WHAT YOU HAVE TO DO: Scan the listing below for "rank", then report every line that has it.

........

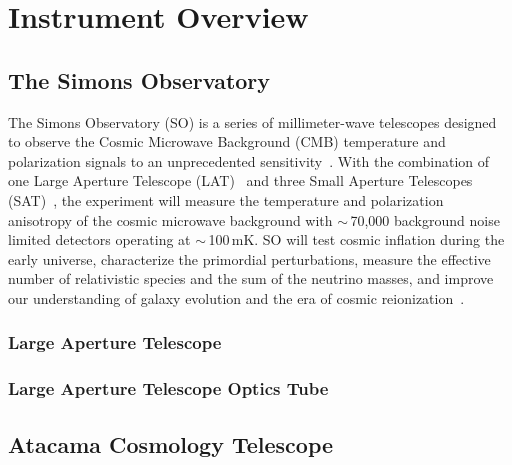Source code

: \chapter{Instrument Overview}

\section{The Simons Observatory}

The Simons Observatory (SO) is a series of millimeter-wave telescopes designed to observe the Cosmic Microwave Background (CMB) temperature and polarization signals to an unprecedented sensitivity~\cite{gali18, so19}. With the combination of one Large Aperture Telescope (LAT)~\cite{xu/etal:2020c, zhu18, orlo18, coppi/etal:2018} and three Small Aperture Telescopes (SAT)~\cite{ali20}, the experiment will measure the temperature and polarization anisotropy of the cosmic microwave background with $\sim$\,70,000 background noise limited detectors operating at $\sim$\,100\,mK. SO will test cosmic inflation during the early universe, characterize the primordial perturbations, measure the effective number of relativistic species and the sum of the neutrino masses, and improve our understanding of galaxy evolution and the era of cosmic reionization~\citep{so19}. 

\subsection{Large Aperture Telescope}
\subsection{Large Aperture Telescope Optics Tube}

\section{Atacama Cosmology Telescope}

........

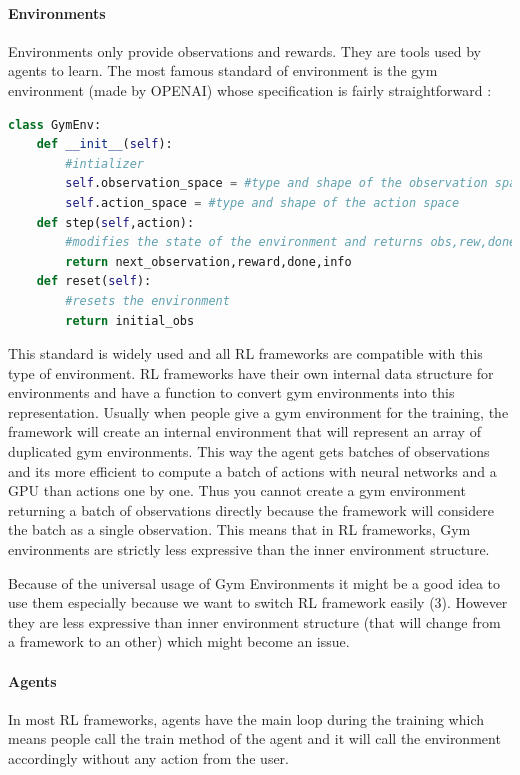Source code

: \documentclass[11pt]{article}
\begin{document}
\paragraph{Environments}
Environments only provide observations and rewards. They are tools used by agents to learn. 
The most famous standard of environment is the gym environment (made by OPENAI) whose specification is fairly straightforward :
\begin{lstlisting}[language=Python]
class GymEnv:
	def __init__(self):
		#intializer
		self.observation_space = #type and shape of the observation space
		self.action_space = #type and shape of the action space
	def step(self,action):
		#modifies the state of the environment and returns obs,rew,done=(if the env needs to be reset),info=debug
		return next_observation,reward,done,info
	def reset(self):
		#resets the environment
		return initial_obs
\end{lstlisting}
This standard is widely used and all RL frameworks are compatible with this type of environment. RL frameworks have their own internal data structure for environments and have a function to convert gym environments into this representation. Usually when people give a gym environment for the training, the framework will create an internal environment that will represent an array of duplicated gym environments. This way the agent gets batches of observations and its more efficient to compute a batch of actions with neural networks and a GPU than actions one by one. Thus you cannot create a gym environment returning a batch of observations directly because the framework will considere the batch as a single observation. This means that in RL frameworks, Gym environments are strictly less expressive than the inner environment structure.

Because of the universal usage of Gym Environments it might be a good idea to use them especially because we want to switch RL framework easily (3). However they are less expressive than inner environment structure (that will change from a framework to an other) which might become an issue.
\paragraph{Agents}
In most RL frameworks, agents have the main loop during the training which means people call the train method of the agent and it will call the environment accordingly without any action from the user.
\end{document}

........

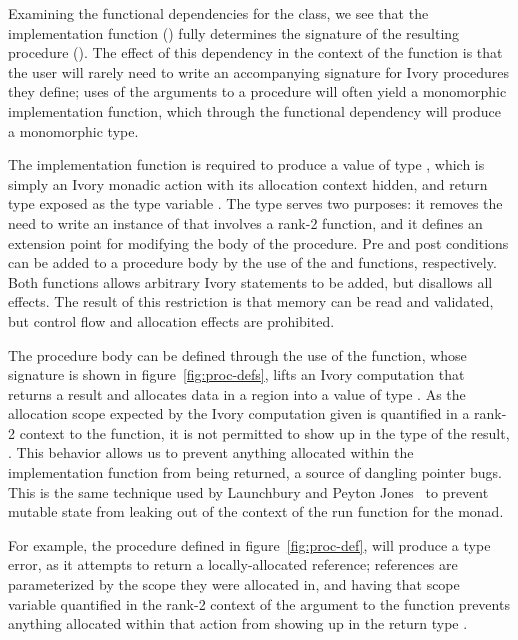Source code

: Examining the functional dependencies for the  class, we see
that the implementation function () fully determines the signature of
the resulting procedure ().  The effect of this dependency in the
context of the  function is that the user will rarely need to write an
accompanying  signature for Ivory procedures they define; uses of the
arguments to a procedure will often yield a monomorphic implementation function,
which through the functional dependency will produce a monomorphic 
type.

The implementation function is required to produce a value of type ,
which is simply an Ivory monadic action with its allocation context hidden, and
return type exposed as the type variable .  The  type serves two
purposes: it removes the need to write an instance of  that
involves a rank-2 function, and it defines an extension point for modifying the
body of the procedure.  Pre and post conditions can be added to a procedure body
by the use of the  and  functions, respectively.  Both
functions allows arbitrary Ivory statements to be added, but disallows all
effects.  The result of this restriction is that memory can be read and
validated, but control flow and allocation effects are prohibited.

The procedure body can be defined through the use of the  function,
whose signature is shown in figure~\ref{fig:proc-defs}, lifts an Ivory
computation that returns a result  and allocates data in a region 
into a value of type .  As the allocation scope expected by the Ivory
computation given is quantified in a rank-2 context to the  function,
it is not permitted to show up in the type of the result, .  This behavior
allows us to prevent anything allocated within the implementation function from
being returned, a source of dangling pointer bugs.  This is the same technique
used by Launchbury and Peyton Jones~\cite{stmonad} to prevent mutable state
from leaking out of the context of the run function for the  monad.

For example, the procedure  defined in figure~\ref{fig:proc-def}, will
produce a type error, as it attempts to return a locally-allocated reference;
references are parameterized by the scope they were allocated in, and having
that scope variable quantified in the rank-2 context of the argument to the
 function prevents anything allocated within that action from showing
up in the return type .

........

YOUR SOLUTION:
involves a rank-2 function, and it defines an extension point for modifying the
computation given is quantified in a rank-2 context to the  function,
that scope variable quantified in the rank-2 context of the argument to the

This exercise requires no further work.